I see it's out of stock now and price have increased slightly. BTW, its screen
is surprisingly good.

------
JustSomeNobody
Apple is telling people that if you don't use exclusively Apple products, they
don't want you as a customer anymore.

That's what this boils down to.

------
phodo
This article was not super coherent. Indeed, wireless will give us a tidier
future and will enable new use cases. So airpods are great. As for lighting
cable replacing earphones, I think it's very smart and also opens up
optionality for Apple to introduce things like a VR display in the future
carrying audio, video, control data.
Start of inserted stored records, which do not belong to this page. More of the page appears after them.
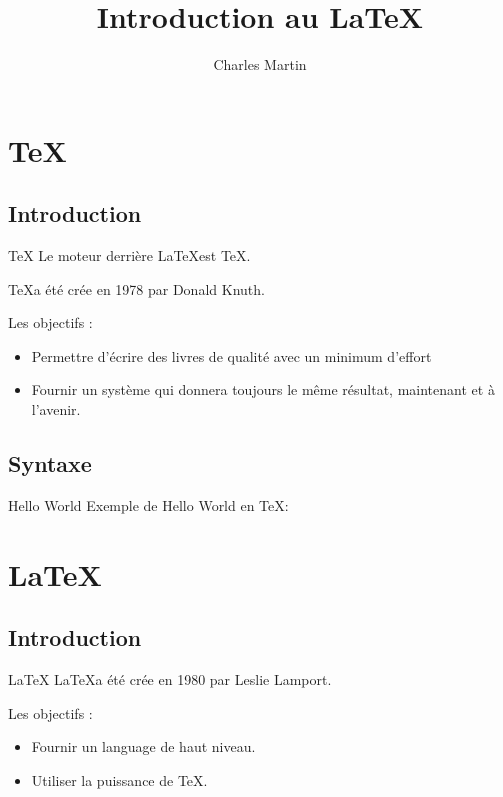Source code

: \documentclass{beamer}
\title{Introduction au \LaTeX}
\author{Charles Martin}
\begin{document}
\frame{\titlepage}


\section{\TeX}	
\subsection{Introduction}
\begin{frame}{\TeX}
  Le moteur derrière \LaTeX est \TeX .
  
  \TeX a été crée en 1978 par Donald Knuth.
  \begin{block}{Les objectifs :}    
   \begin{itemize}
    \item Permettre d’écrire des livres de qualité avec un minimum d’effort
    \item Fournir un système qui donnera toujours le même résultat, maintenant et à l’avenir.
   \end{itemize}
  \end{block}
\end{frame}

\subsection{Syntaxe}
\begin{frame}{Hello World}
	Exemple de Hello World en \TeX :
    
\end{frame}

\section{\LaTeX}
\subsection{Introduction}
\begin{frame}{\LaTeX}
  \LaTeX a été crée en 1980 par Leslie Lamport.
  \begin{block}{Les objectifs :}    
   \begin{itemize}
    \item Fournir un language de haut niveau.
    \item Utiliser la puissance de TeX.
   \end{itemize}
  \end{block}
\end{frame}
\end{document}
Like many things Apple, things are done
across multiple releases after they have reduced technical risk for a feature.
So it's premature to opine too strongly in a new enabling technology / feature
unless you have knowledge of the roadmap.

------
fsiefken
Open standards like 3,5mm audiojacks, microusb, microsd, tethering, removable
batteries in general keep us in some sense grounded and connected to the real
world and less dependable on some virtual world gatekeeper. Cyber track:
X-Dream: We Interface
[https://www.youtube.com/watch?v=5BBg6F0WFBs](https://www.youtube.com/watch?v=5BBg6F0WFBs)

------
joezydeco
Didn't Gibson also describe wireless throat microphones in his books?